--- START ---

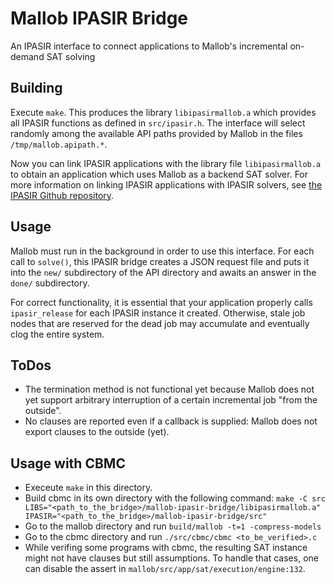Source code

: # Mallob IPASIR Bridge
An IPASIR interface to connect applications to Mallob's incremental on-demand SAT solving

## Building

Execute `make`. This produces the library `libipasirmallob.a` which provides all IPASIR functions as defined in `src/ipasir.h`.
The interface will select randomly among the available API paths provided by Mallob in the files `/tmp/mallob.apipath.*`.

Now you can link IPASIR applications with the library file `libipasirmallob.a` to obtain an application which uses Mallob as a backend SAT solver.
For more information on linking IPASIR applications with IPASIR solvers, see [the IPASIR Github repository](https://github.com/biotomas/ipasir).

## Usage

Mallob must run in the background in order to use this interface.
For each call to `solve()`, this IPASIR bridge creates a JSON request file and puts it into the `new/` subdirectory of the API directory and awaits an answer in the `done/` subdirectory.

For correct functionality, it is essential that your application properly calls `ipasir_release` for each IPASIR instance it created.
Otherwise, stale job nodes that are reserved for the dead job may accumulate and eventually clog the entire system. 

## ToDos

* The termination method is not functional yet because Mallob does not yet support arbitrary interruption of a certain incremental job "from the outside".
* No clauses are reported even if a callback is supplied: Mallob does not export clauses to the outside (yet).


## Usage with CBMC

* Execeute `make` in this directory.
* Build cbmc in its own directory with the following command:
``` make -C src LIBS="<path_to_the_bridge>/mallob-ipasir-bridge/libipasirmallob.a" IPASIR="<path_to_the_bridge>/mallob-ipasir-bridge/src" ```
* Go to the mallob directory and run `build/mallob -t=1 -compress-models`
* Go to the cbmc directory and run `./src/cbmc/cbmc <to_be_verified>.c`
* While verifing some programs with cbmc, the resulting SAT instance might not have clauses but still assumptions. To handle that cases, one can disable the assert in `mallob/src/app/sat/execution/engine:132`.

--- END ---

WHAT THIS TASK INVOLVES |
Return the line where "The termination method" appears, then every line after it to the end of the listing, all exactly as written.

ANSWER BELOW |
* The termination method is not functional yet because Mallob does not yet support arbitrary interruption of a certain incremental job "from the outside".
* No clauses are reported even if a callback is supplied: Mallob does not export clauses to the outside (yet).


## Usage with CBMC

* Execeute `make` in this directory.
* Build cbmc in its own directory with the following command:
``` make -C src LIBS="<path_to_the_bridge>/mallob-ipasir-bridge/libipasirmallob.a" IPASIR="<path_to_the_bridge>/mallob-ipasir-bridge/src" ```
* Go to the mallob directory and run `build/mallob -t=1 -compress-models`
* Go to the cbmc directory and run `./src/cbmc/cbmc <to_be_verified>.c`
* While verifing some programs with cbmc, the resulting SAT instance might not have clauses but still assumptions. To handle that cases, one can disable the assert in `mallob/src/app/sat/execution/engine:132`.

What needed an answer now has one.